Training the next generation of chemists means putting proven tools in their hands. Early access to high-quality intermediates accelerates mastery of core techniques—couplings, functional group interconversions, crystallization. By providing reliable 3-bromo-4-pyridine carboxylic acid, universities and research institutions help students focus on experiment design rather than compensating for unexpected side reactions. Onboarding new team members becomes less daunting: with proven reagents, the learning curve steepens more slowly.
Training programs in both academic and industrial environments can illustrate subtle reaction differences between alternative pyridine derivatives. This cultivates not just a skillset, but a mindset—valuing tools that support both creativity and accountability in experiment-driven innovation.

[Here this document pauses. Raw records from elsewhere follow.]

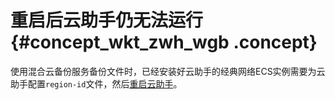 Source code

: # 重启后云助手仍无法运行 {#concept_wkt_zwh_wgb .concept}

使用混合云备份服务备份文件时，已经安装好云助手的经典网络ECS实例需要为云助手配置`region-id`文件，然后[重启云助手](../../../../cn.zh-CN/部署与运维/云助手/配置云助手客户端.md#section_rlc_n2x_ydb)。

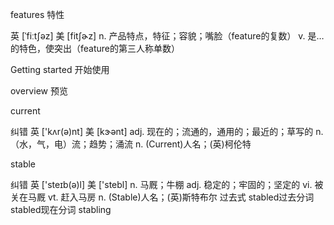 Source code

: features  特性

英 [ˈfiːtʃəz]  美 [fitʃɚz]
n. 产品特点，特征；容貌；嘴脸（feature的复数）
v. 是…的特色，使突出（feature的第三人称单数）

Getting started 开始使用

overview  预览

current

纠错
英 ['kʌr(ə)nt]  美 [kɝ​ənt]
adj. 现在的；流通的，通用的；最近的；草写的
n. （水，气，电）流；趋势；涌流
n. (Current)人名；(英)柯伦特

stable

纠错
英 ['steɪb(ə)l]  美 ['stebl]
n. 马厩；牛棚
adj. 稳定的；牢固的；坚定的
vi. 被关在马厩
vt. 赶入马房
n. (Stable)人名；(英)斯特布尔
过去式 stabled过去分词 stabled现在分词 stabling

Making new medicines, advanced materials, or next-generation agrochemicals has always relied on the careful selection of building blocks. 3-bromo-4-pyridine carboxylic acid exemplifies how a molecule’s design flows through to laboratory practice. Its performance-driven features backstop not just individual experiments, but entire R&D pipelines. Experienced teams see the visible impact in higher yields, fewer failed reactions, and more robust data—payoffs that ultimately speed the path from discovery to delivery.
End users, from postdocs to process chemists, routinely seek feedback, share troubleshooting tips, and look for suppliers that listen. A compound that proves its worth across projects quickly earns a permanent spot on the shelf. In this way, 3-bromo-4-pyridine carboxylic acid doesn’t just serve science; it uplifts the standards and efficiency of everyone working to move ideas from paper to real solutions.